YOUR TASK:
Beginning with the first line below, please restate each line exactly, down to and including the line containing "### Step2. Configure".

SUPPLIED RECORDS:
***

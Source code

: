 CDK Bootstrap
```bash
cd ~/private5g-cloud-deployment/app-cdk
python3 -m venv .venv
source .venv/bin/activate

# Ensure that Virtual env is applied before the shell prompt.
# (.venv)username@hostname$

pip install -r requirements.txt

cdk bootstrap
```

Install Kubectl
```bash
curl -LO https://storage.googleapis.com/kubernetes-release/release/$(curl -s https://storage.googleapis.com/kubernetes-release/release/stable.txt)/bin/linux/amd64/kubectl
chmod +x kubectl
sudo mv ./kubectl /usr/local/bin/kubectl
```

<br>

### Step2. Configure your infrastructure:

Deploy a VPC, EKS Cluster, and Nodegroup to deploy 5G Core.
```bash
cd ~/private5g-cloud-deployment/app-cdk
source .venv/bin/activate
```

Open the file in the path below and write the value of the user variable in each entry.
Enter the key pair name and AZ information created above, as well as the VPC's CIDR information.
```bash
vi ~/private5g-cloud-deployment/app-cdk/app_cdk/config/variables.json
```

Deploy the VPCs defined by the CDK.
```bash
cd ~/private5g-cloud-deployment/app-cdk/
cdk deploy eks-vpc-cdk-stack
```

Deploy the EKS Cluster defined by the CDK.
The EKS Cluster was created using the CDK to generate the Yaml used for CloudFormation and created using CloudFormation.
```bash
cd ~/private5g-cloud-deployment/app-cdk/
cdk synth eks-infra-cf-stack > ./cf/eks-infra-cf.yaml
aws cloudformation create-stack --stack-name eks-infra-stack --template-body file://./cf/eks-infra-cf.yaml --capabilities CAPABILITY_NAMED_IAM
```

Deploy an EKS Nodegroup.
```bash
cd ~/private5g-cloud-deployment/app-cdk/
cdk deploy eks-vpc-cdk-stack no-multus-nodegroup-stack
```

***

TASK RESPONSE:
Source code

: CDK Bootstrap
```bash
cd ~/private5g-cloud-deployment/app-cdk
python3 -m venv .venv
source .venv/bin/activate

# Ensure that Virtual env is applied before the shell prompt.
# (.venv)username@hostname$

pip install -r requirements.txt

cdk bootstrap
```

Install Kubectl
```bash
curl -LO https://storage.googleapis.com/kubernetes-release/release/$(curl -s https://storage.googleapis.com/kubernetes-release/release/stable.txt)/bin/linux/amd64/kubectl
chmod +x kubectl
sudo mv ./kubectl /usr/local/bin/kubectl
```

<br>

### Step2. Configure your infrastructure:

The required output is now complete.